Calculation of Stable Domain of DFIG-Based Wind Farm in Series Compensated Power Systems

Abstract

Subsynchronous oscillation (SSO) has concerned scholars who work with doubly-fed induction generator (DFIG)-based wind farms which are interfaced with series compensated power systems. The critical factors impacting SSO are compensation level $K_{\mathrm {C}}$ , proportional gain of rotor side controller (RSC) current tracking control $K_{\mathrm {P3}}$ , number of DFIGs, and wind speed. In this paper, we analyze the stable domain of $K_{\mathrm {C}}$ and $K_{\mathrm {P3}}$ as it is impacted by variable and uncontrollable wind speeds.

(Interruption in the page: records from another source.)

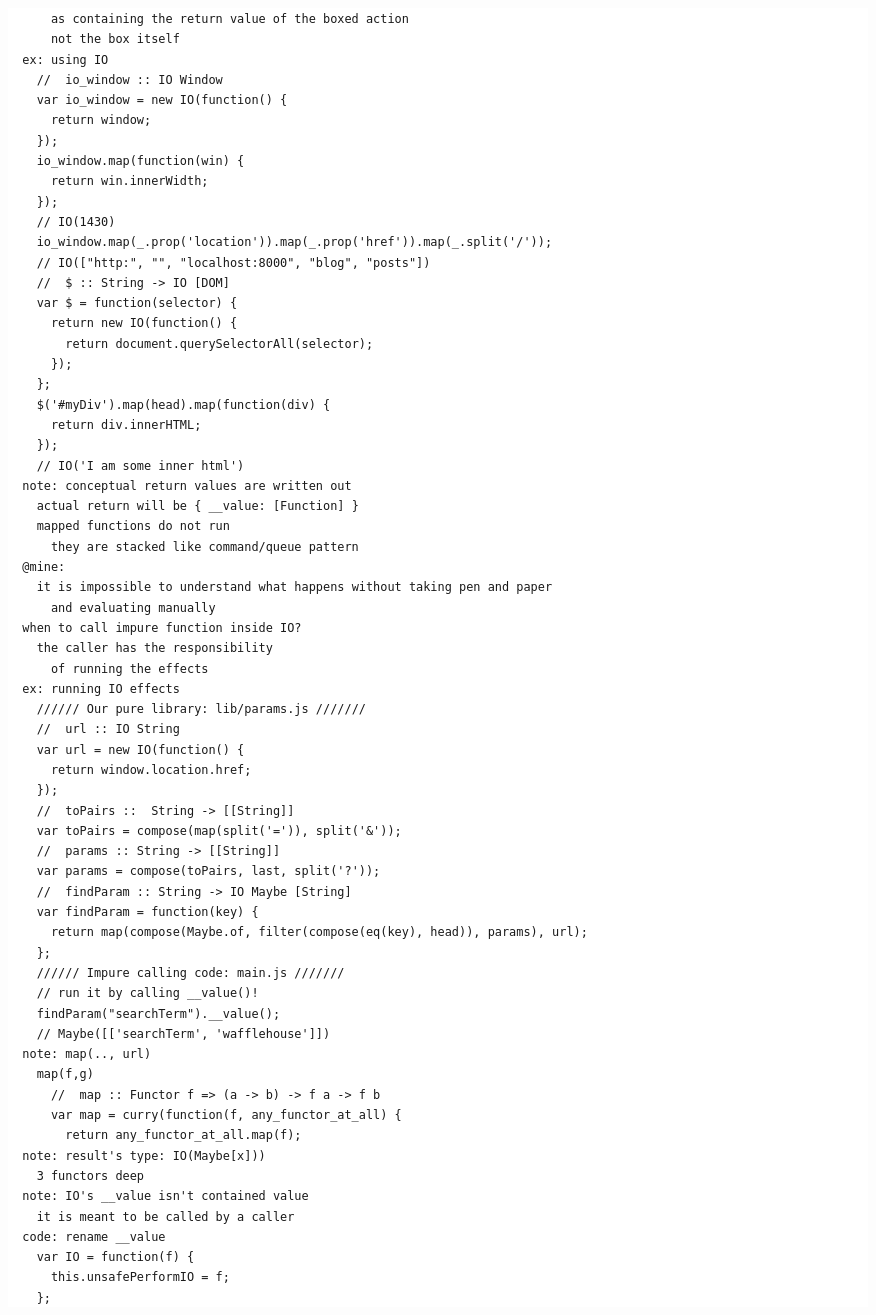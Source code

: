           as containing the return value of the boxed action
          not the box itself
      ex: using IO
        //  io_window :: IO Window
        var io_window = new IO(function() {
          return window;
        });
        io_window.map(function(win) {
          return win.innerWidth;
        });
        // IO(1430)
        io_window.map(_.prop('location')).map(_.prop('href')).map(_.split('/'));
        // IO(["http:", "", "localhost:8000", "blog", "posts"])
        //  $ :: String -> IO [DOM]
        var $ = function(selector) {
          return new IO(function() {
            return document.querySelectorAll(selector);
          });
        };
        $('#myDiv').map(head).map(function(div) {
          return div.innerHTML;
        });
        // IO('I am some inner html')
      note: conceptual return values are written out
        actual return will be { __value: [Function] }
        mapped functions do not run
          they are stacked like command/queue pattern
      @mine:
        it is impossible to understand what happens without taking pen and paper
          and evaluating manually
      when to call impure function inside IO?
        the caller has the responsibility
          of running the effects
      ex: running IO effects
        ////// Our pure library: lib/params.js ///////
        //  url :: IO String
        var url = new IO(function() {
          return window.location.href;
        });
        //  toPairs ::  String -> [[String]]
        var toPairs = compose(map(split('=')), split('&'));
        //  params :: String -> [[String]]
        var params = compose(toPairs, last, split('?'));
        //  findParam :: String -> IO Maybe [String]
        var findParam = function(key) {
          return map(compose(Maybe.of, filter(compose(eq(key), head)), params), url);
        };
        ////// Impure calling code: main.js ///////
        // run it by calling __value()!
        findParam("searchTerm").__value();
        // Maybe([['searchTerm', 'wafflehouse']])
      note: map(.., url)
        map(f,g)
          //  map :: Functor f => (a -> b) -> f a -> f b
          var map = curry(function(f, any_functor_at_all) {
            return any_functor_at_all.map(f);
      note: result's type: IO(Maybe[x]))
        3 functors deep
      note: IO's __value isn't contained value
        it is meant to be called by a caller
      code: rename __value
        var IO = function(f) {
          this.unsafePerformIO = f;
        };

Eigenvalues are used to conduct comprehensive stability analyses of the power systems, in which participation factors are employed to identify oscillation modes, and the trajectories of all the oscillation modes versus $K_{\mathrm {C}}$ and $K_{\mathrm {P3}}$ are presented to support the identification results, time domain simulation based on Simulink is also applied to verify the conclusions. Monte Carlo simulation is conducted to simulate the variable characteristic of wind speed by sampling the Weibull distribution. The impacts of the number of DFIGs and transmission distance on the stable domain are analyzed, the stable and SSO probabilities are employed in the stable domain under a variable wind speed. The constant stable domain of $K_{\mathrm {C}}$ and $K_{\mathrm {P3}}$ is presented, the power system will remain stable under a variable wind speed in this area.